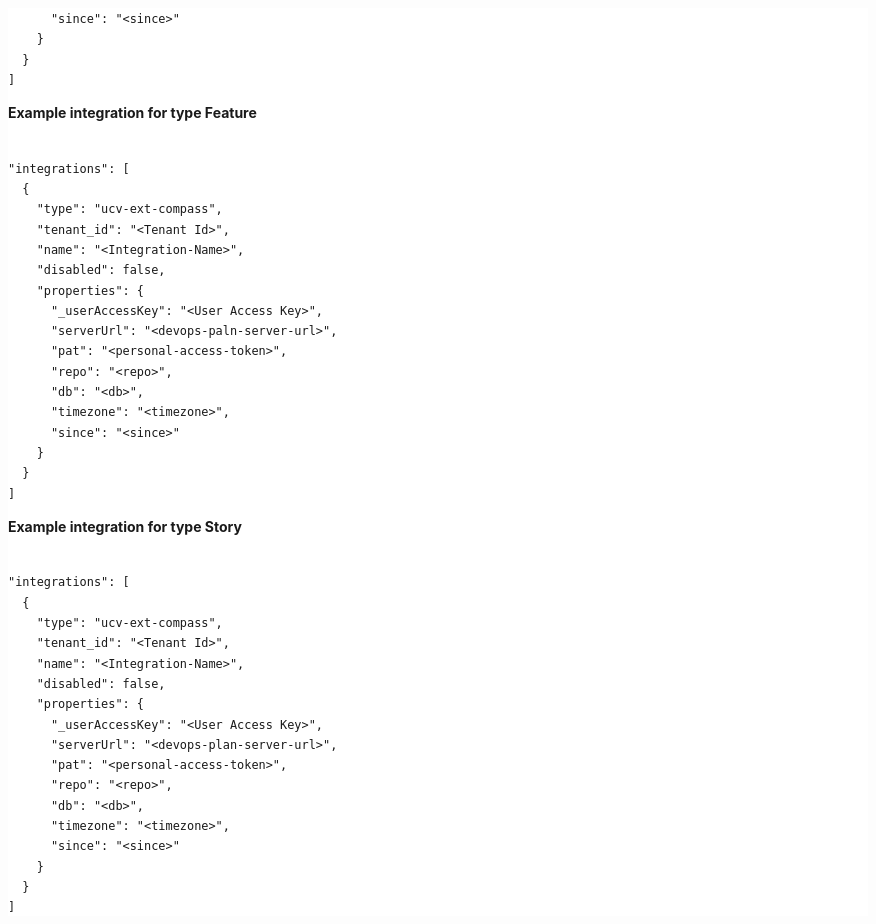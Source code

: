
 ```
      "since": "<since>"
    }
  }
]

```

**Example integration for type Feature**

```

"integrations": [
  {
    "type": "ucv-ext-compass",
    "tenant_id": "<Tenant Id>",
    "name": "<Integration-Name>",
    "disabled": false,
    "properties": {
      "_userAccessKey": "<User Access Key>",
      "serverUrl": "<devops-paln-server-url>",
      "pat": "<personal-access-token>",
      "repo": "<repo>",
      "db": "<db>",
      "timezone": "<timezone>",
      "since": "<since>"
    }
  }
]

```

**Example integration for type Story**

```

"integrations": [
  {
    "type": "ucv-ext-compass",
    "tenant_id": "<Tenant Id>",
    "name": "<Integration-Name>",
    "disabled": false,
    "properties": {
      "_userAccessKey": "<User Access Key>",
      "serverUrl": "<devops-plan-server-url>",
      "pat": "<personal-access-token>",
      "repo": "<repo>",
      "db": "<db>",
      "timezone": "<timezone>",
      "since": "<since>"
    }
  }
]

```
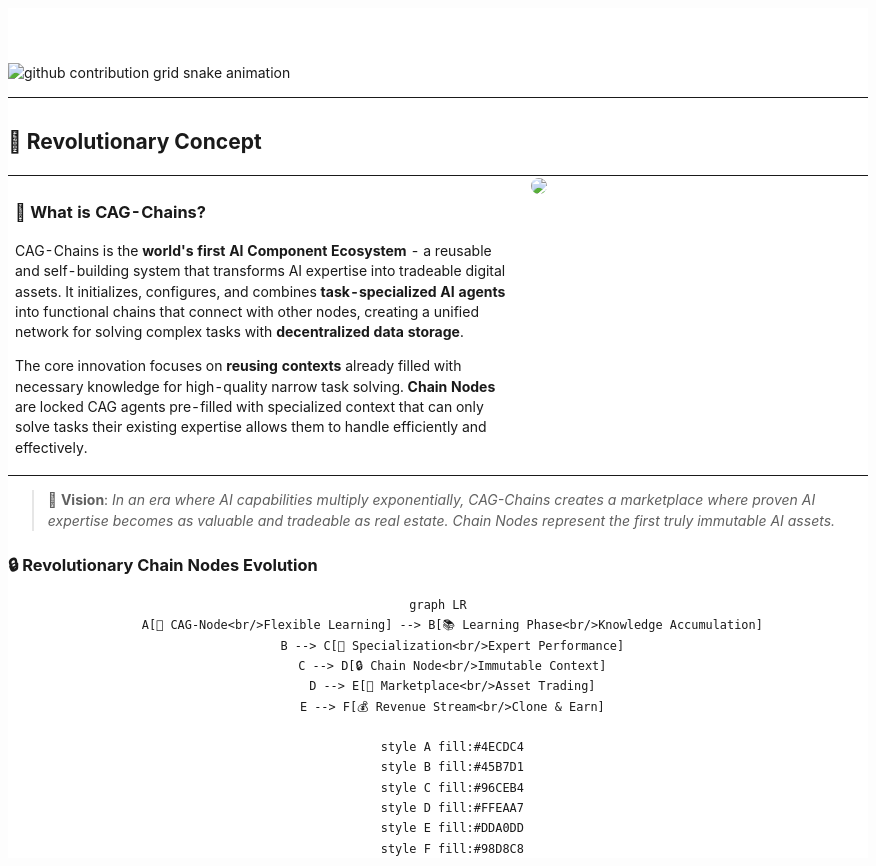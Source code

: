   <br><br>
  
  
  <picture>
    <source media="(prefers-color-scheme: dark)" srcset="https://raw.githubusercontent.com/platane/platane/output/github-contribution-grid-snake-dark.svg">
    <source media="(prefers-color-scheme: light)" srcset="https://raw.githubusercontent.com/platane/platane/output/github-contribution-grid-snake.svg">
    <img alt="github contribution grid snake animation" src="https://raw.githubusercontent.com/platane/platane/output/github-contribution-grid-snake.svg">
  </picture>
  
</div>

---

## 🌟 Revolutionary Concept

<div align="center">
  <table>
    <tr>
      <td width="60%">
        <h3>🎯 What is CAG-Chains?</h3>
        <p align="left">
          CAG-Chains is the <strong>world's first AI Component Ecosystem</strong> - a reusable and self-building system that transforms AI expertise into tradeable digital assets. It initializes, configures, and combines <strong>task-specialized AI agents</strong> into functional chains that connect with other nodes, creating a unified network for solving complex tasks with <strong>decentralized data storage</strong>.
        </p>
        <p align="left">
          The core innovation focuses on <strong>reusing contexts</strong> already filled with necessary knowledge for high-quality narrow task solving. <strong>Chain Nodes</strong> are locked CAG agents pre-filled with specialized context that can only solve tasks their existing expertise allows them to handle efficiently and effectively.
        </p>
      </td>
      <td width="40%">
        <img src="https://media.giphy.com/media/qgQUggAC3Pfv687qPC/giphy.gif" width="100%" style="border-radius: 15px;" />
      </td>
    </tr>
  </table>
</div>

> 💭 **Vision**: *In an era where AI capabilities multiply exponentially, CAG-Chains creates a marketplace where proven AI expertise becomes as valuable and tradeable as real estate. Chain Nodes represent the first truly immutable AI assets.*

### 🔒 Revolutionary Chain Nodes Evolution

<div align="center">
  
  ```mermaid
  graph LR
      A[🧠 CAG-Node<br/>Flexible Learning] --> B[📚 Learning Phase<br/>Knowledge Accumulation]
      B --> C[🎯 Specialization<br/>Expert Performance]
      C --> D[🔒 Chain Node<br/>Immutable Context]
      D --> E[🏪 Marketplace<br/>Asset Trading]
      E --> F[💰 Revenue Stream<br/>Clone & Earn]
      
      style A fill:#4ECDC4
      style B fill:#45B7D1
      style C fill:#96CEB4
      style D fill:#FFEAA7
      style E fill:#DDA0DD
      style F fill:#98D8C8
  ```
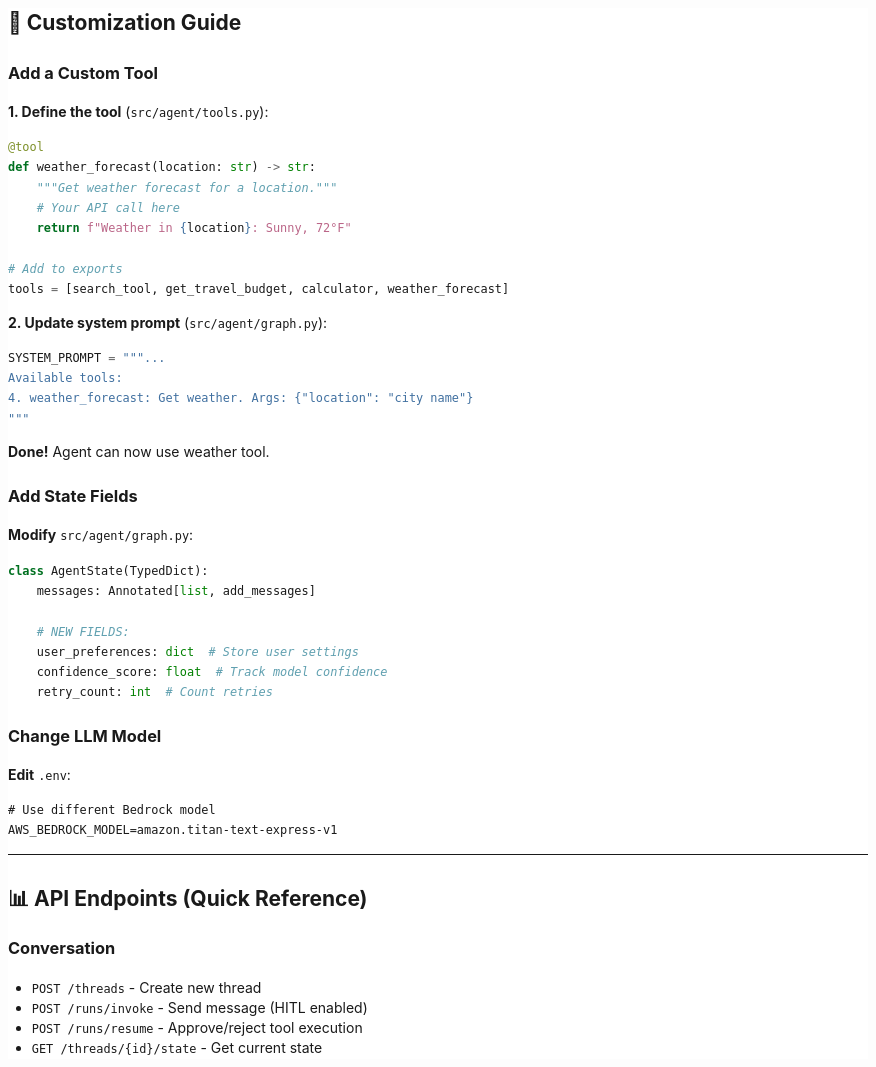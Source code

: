 
## 🎨 Customization Guide

### Add a Custom Tool

**1. Define the tool** (`src/agent/tools.py`):
```python
@tool
def weather_forecast(location: str) -> str:
    """Get weather forecast for a location."""
    # Your API call here
    return f"Weather in {location}: Sunny, 72°F"

# Add to exports
tools = [search_tool, get_travel_budget, calculator, weather_forecast]
```

**2. Update system prompt** (`src/agent/graph.py`):
```python
SYSTEM_PROMPT = """...
Available tools:
4. weather_forecast: Get weather. Args: {"location": "city name"}
"""
```

**Done!** Agent can now use weather tool.

### Add State Fields

**Modify** `src/agent/graph.py`:
```python
class AgentState(TypedDict):
    messages: Annotated[list, add_messages]
    
    # NEW FIELDS:
    user_preferences: dict  # Store user settings
    confidence_score: float  # Track model confidence
    retry_count: int  # Count retries
```

### Change LLM Model

**Edit** `.env`:
```env
# Use different Bedrock model
AWS_BEDROCK_MODEL=amazon.titan-text-express-v1
```

---

## 📊 API Endpoints (Quick Reference)

### Conversation
- `POST /threads` - Create new thread
- `POST /runs/invoke` - Send message (HITL enabled)
- `POST /runs/resume` - Approve/reject tool execution
- `GET /threads/{id}/state` - Get current state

### WHAT IS BEING ASKED:
Across these entries, count each line where the string "graph" shows up. Give only the count.

### EXERCISE ANSWER:
3